Une société d'État pour les chantiers du Québec?

PPP sous surveillance


Avec des projets de 100 milliards de dollars en infrastructures de toutes sortes à effectuer sur une période de 10 ans, il faudrait créer une société publique ou une régie spéciale qui aurait un mandat de surveillance et de contrôle, au-delà des responsabilités de tous les ministères concernés et même de celles d'Hydro-Québec. Cette proposition, qui ne devrait pas manquer de susciter certaines réactions, est celle de Richard Payette, président et chef de la direction de Raymond Chabot Grant Thornton.
«Je dis que l'ampleur et l'urgence de cet immense nouveau chantier de 100 milliards justifient amplement la création d'une telle organisation», a déclaré hier M. Payette, conférencier invité de l'Association des MBA du Québec. Celui-ci en arrive à ce montant de 100 milliards en additionnant les projets suivants: 30 milliards pour l'entretien des infrastructures du gouvernement du Québec pendant les cinq prochaines années et probablement autant pour les cinq années suivantes; huit milliards réservés pour le Québec qui proviendront du budget fédéral d'infrastructures; 30 milliards d'Hydro-Québec pour le développement de ses filières hydroélectrique et éolienne; et finalement trois milliard pour trois centres hospitaliers à Montréal, en incluant celui de Sainte-Justine.
«Les années à venir vont représenter le plus formidable effort de développement économique dans le secteur public québécois», a fait valoir le conférencier, selon qui le Québec doit en profiter «pour faire les choses différemment». C'est-à-dire? D'abord bien planifier, organiser et contrôler le travail. Puis, assouplir «le red tape», à savoir la procédure bureaucratique. Enfin, bien analyser la possibilité de financer plusieurs de ces projets par des partenariats public-privé (PPP), parce que le gouvernement n'a pas les 100 milliards pour financer ce vaste chantier.
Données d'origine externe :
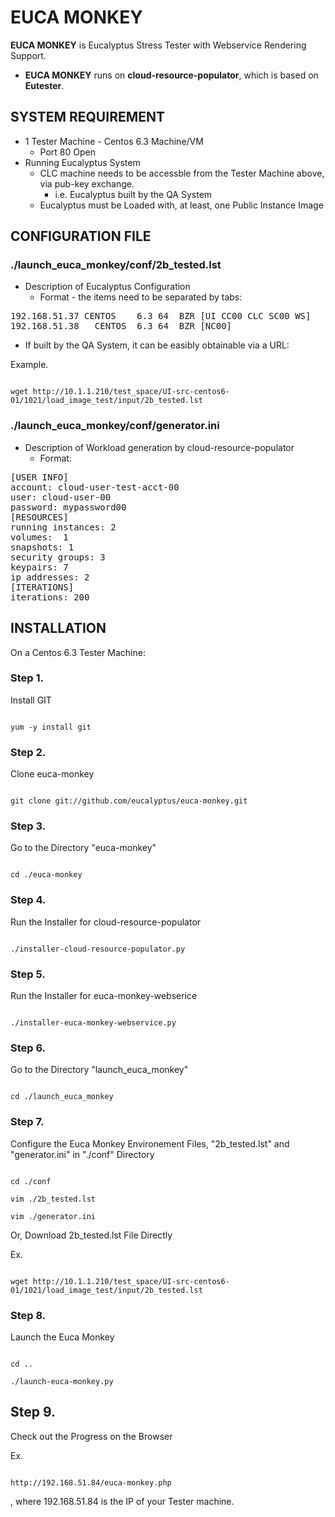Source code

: # EUCA MONKEY

**EUCA MONKEY** is Eucalyptus Stress Tester with Webservice Rendering Support.
  * **EUCA MONKEY** runs on **cloud-resource-populator**, which is based on **Eutester**.


## SYSTEM REQUIREMENT

  * 1 Tester Machine - Centos 6.3 Machine/VM
    * Port 80 Open         
  * Running Eucalyptus System
    * CLC machine needs to be accessble from the Tester Machine above, via pub-key exchange.
      * i.e. Eucalyptus built by the QA System 
    * Eucalyptus must be Loaded with, at least, one Public Instance Image

## CONFIGURATION FILE

### ./launch_euca_monkey/conf/2b_tested.lst

  * Description of Eucalyptus Configuration
    * Format - the items need to be separated by tabs:
<pre>
192.168.51.37 CENTOS	6.3	64	BZR	[UI CC00 CLC SC00 WS]
192.168.51.38	CENTOS	6.3	64	BZR	[NC00]
</pre>

  * If built by the QA System, it can be easibly obtainable via a URL:

Example.

<code>
wget http://10.1.1.210/test_space/UI-src-centos6-01/1021/load_image_test/input/2b_tested.lst
</code>

### ./launch_euca_monkey/conf/generator.ini

  * Description of Workload generation by cloud-resource-populator
    * Format:
<pre>
[USER INFO]
account: cloud-user-test-acct-00
user: cloud-user-00
password: mypassword00
[RESOURCES]
running instances: 2
volumes:  1
snapshots: 1
security groups: 3
keypairs: 7
ip addresses: 2
[ITERATIONS]
iterations: 200
</pre>

## INSTALLATION

On a Centos 6.3 Tester Machine:

### Step 1.
Install GIT

<code>
yum -y install git
</code>

### Step 2.
Clone euca-monkey
  
<code>
git clone git://github.com/eucalyptus/euca-monkey.git
</code>

### Step 3.
Go to the Directory "euca-monkey"

<code>
cd ./euca-monkey
</code>

### Step 4.
Run the Installer for cloud-resource-populator

<code>
./installer-cloud-resource-populator.py
</code>

### Step 5.
Run the Installer for euca-monkey-webserice

<code>
./installer-euca-monkey-webservice.py
</code>

### Step 6.

Go to the Directory "launch_euca_monkey"

<code>
cd ./launch_euca_monkey
</code>

### Step 7.
Configure the Euca Monkey Environement Files, "2b_tested.lst" and "generator.ini" in "./conf" Directory

<code>
cd ./conf
</code>

<code>
vim ./2b_tested.lst
</code>

<code>
vim ./generator.ini
</code>

Or, Download 2b_tested.lst File Directly

Ex.

<code>
wget http://10.1.1.210/test_space/UI-src-centos6-01/1021/load_image_test/input/2b_tested.lst
</code>

### Step 8.
Launch the Euca Monkey

<code>
cd ..
</code>

<code>
./launch-euca-monkey.py
</code>

## Step 9.
Check out the Progress on the Browser

Ex.

<code>
http://192.168.51.84/euca-monkey.php
</code>

, where 192.168.51.84 is the IP of your Tester machine.

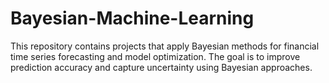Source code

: # Bayesian-Machine-Learning
This repository contains projects that apply Bayesian methods for financial time series forecasting and model optimization. The goal is to improve prediction accuracy and capture uncertainty using Bayesian approaches.
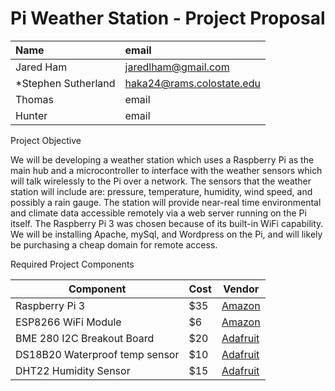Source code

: # Pi Weather Station - Project Proposal

| Name | email     |
| :------------- | :------------- |
| Jared Ham      | jaredlham@gmail.com      |
| *Stephen Sutherland | haka24@rams.colostate.edu |
| Thomas              | email                     |
| Hunter              | email                     |

Project Objective

We will be developing a weather station which uses a Raspberry Pi as the main hub and a microcontroller to interface with the weather sensors which will talk wirelessly to the Pi over a network. The sensors that the weather station will include are: pressure, temperature, humidity, wind speed, and possibly a rain gauge. The station will provide near-real time environmental and climate data accessible remotely via a web server running on the Pi itself. The Raspberry Pi 3 was chosen because of its built-in WiFi capability. We will be installing Apache, mySql, and Wordpress on the Pi, and will likely be purchasing a cheap domain for remote access.


Required Project Components

| Component  |  Cost | Vendor  |  
|---|---|---|
| Raspberry Pi 3  | $35     | [Amazon](https://www.amazon.com/Raspberry-Pi-RASPBERRYPI3-MODB-1GB-Model-Motherboard/dp/B01CD5VC92/ref=sr_1_6?keywords=raspberry+pi&qid=1551387756&s=gateway&sr=8-6) |
| ESP8266 WiFi Module      | $6  | [Amazon](https://www.amazon.com/HiLetgo-Internet-Development-Wireless-Micropython/dp/B010N1SPRK/ref=sr_1_1_sspa?keywords=esp8266&qid=1551387790&s=gateway&sr=8-1-spons&psc=1) |
|BME 280 I2C Breakout Board | $20| [Adafruit](https://www.adafruit.com/product/2652) |
| DS18B20 Waterproof temp sensor | $10 | [Adafruit](https://www.adafruit.com/product/381)
| DHT22 Humidity Sensor          | $15 | [Adafruit](https://www.adafruit.com/product/393)
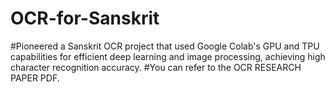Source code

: # OCR-for-Sanskrit
#Pioneered a Sanskrit OCR project that used Google Colab's GPU and TPU capabilities for efficient deep learning and image processing, achieving high character recognition accuracy.
#You can refer to the OCR RESEARCH PAPER PDF.
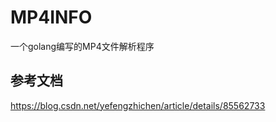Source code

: # MP4INFO
一个golang编写的MP4文件解析程序

## 参考文档
https://blog.csdn.net/yefengzhichen/article/details/85562733
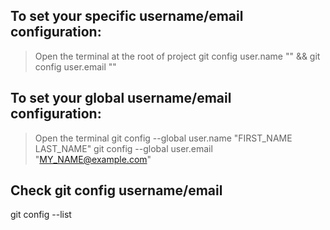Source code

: ## To set your specific username/email configuration:
> Open the terminal at the root of project
> git config user.name "<username-here>" && git config user.email "<email-here>" 
## To set your global username/email configuration:
> Open the terminal
> git config --global user.name "FIRST_NAME LAST_NAME"
> git config --global user.email "MY_NAME@example.com"
## Check git config username/email 
git config --list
Quand il parle de planification, M. Payette pense non seulement à la planification de chaque projet pris individuellement, mais surtout à l'ensemble des chantiers, afin d'établir des priorités dans la réalisation. Bien entendu, cette entité ferait appel à l'expertise des spécialistes des ministères concernés. Selon Payette, il serait logique, par exemple, de compléter les voies de contournement de la métropole et d'améliorer les services des transports en commun avant de démolir l'échangeur Turcot et de commencer la réfection de l'autoroute Métropolitaine. La création d'une société d'État pour chapeauter toute cette démarche devrait être en fait la première chose à faire, précise M. Payette. De toute évidence, l'idée de M. Payette n'a pas encore convaincu le gouvernement Charest, puisque les grands travaux routiers vont démarrer cet été.
En ce qui concerne l'adoucissement des règles bureaucratiques et administratives, le conférencier n'hésite pas à soutenir que le critère du plus bas soumissionnaire n'est pas nécessairement le meilleur. «Cette formule est souvent considérée comme biaisée en faveur de la moindre qualité et ne favorise pas nécessairement le choix de la meilleure solution. Si un fournisseur de services dispose d'une technologie innovatrice ou d'une solution nouvelle qui n'apparaît pas au cahier de charge, l'attribution du contrat selon la règle du plus bas soumissionnaire ne sera pas optimale», soutient-il.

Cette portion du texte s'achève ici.